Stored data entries
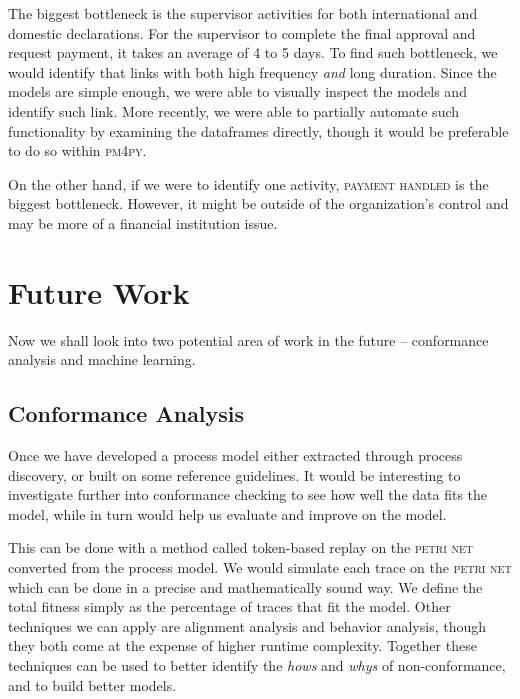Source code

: \documentclass[conference]{IEEEtran}
\begin{document}
The biggest bottleneck is the supervisor activities for both international
and domestic declarations.  For the supervisor to complete
 the final approval and
request payment, it takes an average of 4 to 5 days.
To find such bottleneck, we would identify that
links with both high frequency \textit{and} long duration. Since the models
are simple enough, we were able to visually inspect the models and identify
such link.
More recently, we were able to partially automate
such functionality by examining the dataframes directly, though it would be
preferable to do so within \textsc{pm4py}.

On the other hand, if we
were to identify one activity, \textsc{payment handled}
is the biggest bottleneck. However,
it might be outside of the organization’s control and may be more of a
financial institution issue.


\section{Future Work}
\label{section-future}

Now we shall look into two potential area of work in the future --
conformance analysis and machine learning.

\subsection{Conformance Analysis}

Once we have developed a process model either extracted through process
discovery, or built on some reference guidelines. It would be
interesting to investigate further into conformance checking to see how
well the data fits the model, while in turn would help us evaluate and
improve on the model.

This can be done with a method called token-based replay on the
\textsc{petri net} converted from the process model. We would simulate
each trace on the \textsc{petri net} which can be done
in a precise and mathematically sound
way. We define the total fitness
simply as the percentage of traces that fit the model. Other techniques
we can apply are 
alignment analysis and behavior analysis, though
they both come at the expense of higher runtime complexity.
Together these techniques can be used to better identify the
\textit{hows} and \textit{whys} of
non-conformance, and to build better models.
\end{document}
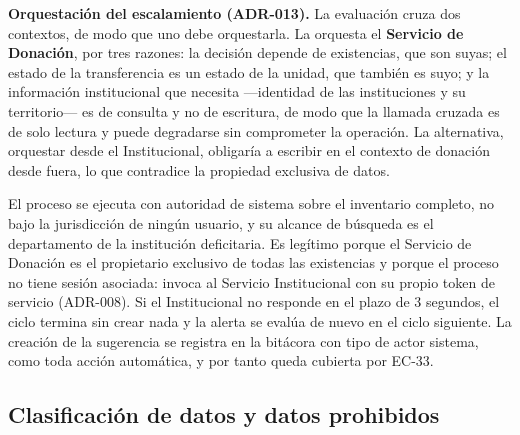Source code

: \documentclass[11pt,a4paper]{article}
\begin{document}
\noindent\textbf{Orquestación del escalamiento (ADR-013).} La evaluación cruza dos contextos, de modo que uno debe orquestarla. La orquesta el \textbf{Servicio de Donación}, por tres razones: la decisión depende de existencias, que son suyas; el estado de la transferencia es un estado de la unidad, que también es suyo; y la información institucional que necesita ---identidad de las instituciones y su territorio--- es de consulta y no de escritura, de modo que la llamada cruzada es de solo lectura y puede degradarse sin comprometer la operación. La alternativa, orquestar desde el Institucional, obligaría a escribir en el contexto de donación desde fuera, lo que contradice la propiedad exclusiva de datos.

\vspace{0.2cm}
\noindent El proceso se ejecuta con autoridad de sistema sobre el inventario completo, no bajo la jurisdicción de ningún usuario, y su alcance de búsqueda es el departamento de la institución deficitaria. Es legítimo porque el Servicio de Donación es el propietario exclusivo de todas las existencias y porque el proceso no tiene sesión asociada: invoca al Servicio Institucional con su propio token de servicio (ADR-008). Si el Institucional no responde en el plazo de 3 segundos, el ciclo termina sin crear nada y la alerta se evalúa de nuevo en el ciclo siguiente. La creación de la sugerencia se registra en la bitácora con tipo de actor sistema, como toda acción automática, y por tanto queda cubierta por EC-33.

\subsection{Clasificación de datos y datos prohibidos}
\end{document}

__Problem to work on__:
Without including any picture, print every record exactly as written above.

__Response to this exercise__:
Source code

: \documentclass[conference]{IEEEtran}
\begin{document}
The biggest bottleneck is the supervisor activities for both international
and domestic declarations.  For the supervisor to complete
 the final approval and
request payment, it takes an average of 4 to 5 days.
To find such bottleneck, we would identify that
links with both high frequency \textit{and} long duration. Since the models
are simple enough, we were able to visually inspect the models and identify
such link.
More recently, we were able to partially automate
such functionality by examining the dataframes directly, though it would be
preferable to do so within \textsc{pm4py}.

On the other hand, if we
were to identify one activity, \textsc{payment handled}
is the biggest bottleneck. However,
it might be outside of the organization’s control and may be more of a
financial institution issue.


\section{Future Work}
\label{section-future}

Now we shall look into two potential area of work in the future --
conformance analysis and machine learning.

\subsection{Conformance Analysis}

Once we have developed a process model either extracted through process
discovery, or built on some reference guidelines. It would be
interesting to investigate further into conformance checking to see how
well the data fits the model, while in turn would help us evaluate and
improve on the model.

This can be done with a method called token-based replay on the
\textsc{petri net} converted from the process model. We would simulate
each trace on the \textsc{petri net} which can be done
in a precise and mathematically sound
way. We define the total fitness
simply as the percentage of traces that fit the model. Other techniques
we can apply are 
alignment analysis and behavior analysis, though
they both come at the expense of higher runtime complexity.
Together these techniques can be used to better identify the
\textit{hows} and \textit{whys} of
non-conformance, and to build better models.
\end{document}
Source code

: \documentclass[11pt,a4paper]{article}
\begin{document}
\noindent\textbf{Orquestación del escalamiento (ADR-013).} La evaluación cruza dos contextos, de modo que uno debe orquestarla. La orquesta el \textbf{Servicio de Donación}, por tres razones: la decisión depende de existencias, que son suyas; el estado de la transferencia es un estado de la unidad, que también es suyo; y la información institucional que necesita ---identidad de las instituciones y su territorio--- es de consulta y no de escritura, de modo que la llamada cruzada es de solo lectura y puede degradarse sin comprometer la operación. La alternativa, orquestar desde el Institucional, obligaría a escribir en el contexto de donación desde fuera, lo que contradice la propiedad exclusiva de datos.

\vspace{0.2cm}
\noindent El proceso se ejecuta con autoridad de sistema sobre el inventario completo, no bajo la jurisdicción de ningún usuario, y su alcance de búsqueda es el departamento de la institución deficitaria. Es legítimo porque el Servicio de Donación es el propietario exclusivo de todas las existencias y porque el proceso no tiene sesión asociada: invoca al Servicio Institucional con su propio token de servicio (ADR-008). Si el Institucional no responde en el plazo de 3 segundos, el ciclo termina sin crear nada y la alerta se evalúa de nuevo en el ciclo siguiente. La creación de la sugerencia se registra en la bitácora con tipo de actor sistema, como toda acción automática, y por tanto queda cubierta por EC-33.

\subsection{Clasificación de datos y datos prohibidos}
\end{document}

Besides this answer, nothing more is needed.